A university in Saudi Arabia is recruiting researchers to be adjunct professors there in what appears to be a bid to increase its rankings on lists like those put together by US News and World Report, says the Daily Californian.
The University of California, Berkeley's Lior Pachter noticed when US News and World Report's rankings came out in October that King Abdulaziz University in Jeddah, Saudi Arabia, ranked number seven in the world for mathematics despite the university only starting its doctoral program in math two years prior. Meanwhile, Massachusetts Institute of Technology, which is home to one of the top math departments in the world, came in at the 11th spot on the list, Pachter adds at his blog.
KAU, Pachter says, has been recruiting professors with high citation rates — a metric that looms large in how universities are ranked.

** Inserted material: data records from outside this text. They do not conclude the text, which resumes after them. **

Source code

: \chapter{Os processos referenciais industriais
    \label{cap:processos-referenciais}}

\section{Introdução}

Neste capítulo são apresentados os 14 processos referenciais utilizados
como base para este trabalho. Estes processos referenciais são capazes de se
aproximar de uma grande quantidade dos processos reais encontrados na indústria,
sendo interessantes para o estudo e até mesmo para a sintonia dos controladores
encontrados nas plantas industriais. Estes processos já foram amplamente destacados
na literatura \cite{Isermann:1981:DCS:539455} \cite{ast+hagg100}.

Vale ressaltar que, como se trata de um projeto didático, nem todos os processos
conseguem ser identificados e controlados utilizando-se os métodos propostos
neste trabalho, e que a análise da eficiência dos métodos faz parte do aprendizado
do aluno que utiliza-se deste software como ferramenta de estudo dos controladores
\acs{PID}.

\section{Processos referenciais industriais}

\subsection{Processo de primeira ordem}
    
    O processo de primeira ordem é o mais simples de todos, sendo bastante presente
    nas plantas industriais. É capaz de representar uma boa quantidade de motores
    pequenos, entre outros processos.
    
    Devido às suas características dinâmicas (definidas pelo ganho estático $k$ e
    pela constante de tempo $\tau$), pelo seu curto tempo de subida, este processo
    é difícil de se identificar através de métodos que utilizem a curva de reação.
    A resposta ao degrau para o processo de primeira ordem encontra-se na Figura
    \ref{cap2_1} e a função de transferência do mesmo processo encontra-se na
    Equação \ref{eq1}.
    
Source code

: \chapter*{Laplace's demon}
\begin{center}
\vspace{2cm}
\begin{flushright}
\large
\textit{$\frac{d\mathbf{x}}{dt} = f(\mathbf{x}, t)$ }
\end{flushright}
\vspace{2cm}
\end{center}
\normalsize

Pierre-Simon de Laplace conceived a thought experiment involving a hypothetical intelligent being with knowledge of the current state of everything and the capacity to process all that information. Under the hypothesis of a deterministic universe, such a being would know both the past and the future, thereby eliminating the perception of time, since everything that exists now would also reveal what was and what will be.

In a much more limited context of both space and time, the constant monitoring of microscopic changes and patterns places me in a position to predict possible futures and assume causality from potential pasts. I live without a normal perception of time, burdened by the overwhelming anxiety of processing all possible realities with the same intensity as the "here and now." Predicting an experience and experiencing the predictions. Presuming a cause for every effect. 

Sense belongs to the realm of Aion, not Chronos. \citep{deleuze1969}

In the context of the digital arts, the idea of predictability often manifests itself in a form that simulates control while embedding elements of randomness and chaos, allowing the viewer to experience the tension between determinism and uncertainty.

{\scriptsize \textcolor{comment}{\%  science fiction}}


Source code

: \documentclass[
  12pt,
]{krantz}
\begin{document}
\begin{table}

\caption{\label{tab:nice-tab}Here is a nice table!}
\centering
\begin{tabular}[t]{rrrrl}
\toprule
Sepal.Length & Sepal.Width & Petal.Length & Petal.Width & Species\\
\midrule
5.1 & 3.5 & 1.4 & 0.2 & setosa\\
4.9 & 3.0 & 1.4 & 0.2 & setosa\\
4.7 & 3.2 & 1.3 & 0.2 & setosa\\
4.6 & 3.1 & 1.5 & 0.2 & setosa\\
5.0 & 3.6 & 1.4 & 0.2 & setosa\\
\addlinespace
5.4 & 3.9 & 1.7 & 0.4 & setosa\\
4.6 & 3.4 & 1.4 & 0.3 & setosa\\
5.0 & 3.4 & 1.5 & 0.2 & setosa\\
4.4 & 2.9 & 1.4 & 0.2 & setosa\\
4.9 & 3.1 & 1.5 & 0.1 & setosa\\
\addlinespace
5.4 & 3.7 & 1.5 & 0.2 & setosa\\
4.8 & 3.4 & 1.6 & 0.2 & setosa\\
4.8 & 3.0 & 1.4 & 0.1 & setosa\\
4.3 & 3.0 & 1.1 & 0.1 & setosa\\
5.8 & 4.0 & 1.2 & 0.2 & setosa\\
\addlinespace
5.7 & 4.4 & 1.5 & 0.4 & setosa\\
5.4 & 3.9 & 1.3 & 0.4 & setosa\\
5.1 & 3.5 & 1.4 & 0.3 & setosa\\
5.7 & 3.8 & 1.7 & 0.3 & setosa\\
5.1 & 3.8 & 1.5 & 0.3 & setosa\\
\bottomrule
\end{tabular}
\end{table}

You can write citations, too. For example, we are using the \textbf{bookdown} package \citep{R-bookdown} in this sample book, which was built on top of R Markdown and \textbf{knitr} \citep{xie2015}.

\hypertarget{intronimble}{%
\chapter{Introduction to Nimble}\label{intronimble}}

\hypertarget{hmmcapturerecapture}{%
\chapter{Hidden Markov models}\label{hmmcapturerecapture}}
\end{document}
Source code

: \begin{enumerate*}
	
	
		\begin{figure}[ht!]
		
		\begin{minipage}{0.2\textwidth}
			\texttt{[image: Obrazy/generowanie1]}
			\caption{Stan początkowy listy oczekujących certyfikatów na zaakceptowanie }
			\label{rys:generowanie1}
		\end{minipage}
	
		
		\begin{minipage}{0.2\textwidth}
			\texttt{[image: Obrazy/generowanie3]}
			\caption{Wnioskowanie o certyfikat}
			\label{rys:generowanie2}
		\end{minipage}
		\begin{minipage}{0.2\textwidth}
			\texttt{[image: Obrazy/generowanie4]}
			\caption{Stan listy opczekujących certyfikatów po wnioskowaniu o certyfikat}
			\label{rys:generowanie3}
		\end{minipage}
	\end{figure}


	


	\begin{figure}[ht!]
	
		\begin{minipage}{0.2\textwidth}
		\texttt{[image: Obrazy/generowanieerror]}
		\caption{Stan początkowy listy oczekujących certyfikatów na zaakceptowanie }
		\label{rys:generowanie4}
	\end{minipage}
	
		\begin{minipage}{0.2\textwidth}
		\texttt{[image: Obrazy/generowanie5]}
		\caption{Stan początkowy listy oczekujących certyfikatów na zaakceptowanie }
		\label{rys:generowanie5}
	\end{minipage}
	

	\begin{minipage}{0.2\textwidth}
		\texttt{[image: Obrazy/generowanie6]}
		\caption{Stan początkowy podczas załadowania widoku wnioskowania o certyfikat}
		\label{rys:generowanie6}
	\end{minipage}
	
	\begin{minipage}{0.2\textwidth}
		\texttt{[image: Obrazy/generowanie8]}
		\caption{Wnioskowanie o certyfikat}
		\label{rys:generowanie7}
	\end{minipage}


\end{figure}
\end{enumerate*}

Jonathan Eisen at UC-Davis tells the Daily Californian that he had been contacted by KAU, though declined its offer to be a distinguished adjunct professor. Eisen shared his email exchange with KAU with Daily Californian and Pachter, and now has it at his own blog. In it, Eisen is offered $72,000 for a year, in return for collaborating with a KAU professor, spending some time there, changing his ISI profile so it includes the KAU affiliation, and publishing with that affiliation.
"I've been offered money to be a visiting scientist somewhere and even done that occasionally," Eisen tells the Daily Californian. "But they don't come out and say, 'We want to list your name as one of our faculty members.' "
Berkeley's Chris Somerville started as a KAU adjunct professor this year, helping researchers with a grant proposal. He was supposed to visit the university, but says the trip never seemed to work out. When the Daily Californian asked him whether he though he'd be hired for his citations, he says he'd "started wondering about it" but couldn't say for sure.
Science highlighted this program in 2011, and at that time, Surender Jain, a retired math professor at Ohio University who had helped recruit academics to the KAU program, said that its main purpose was to "improve the visibility and ranking" of the university, but also to help new research program there get off the ground.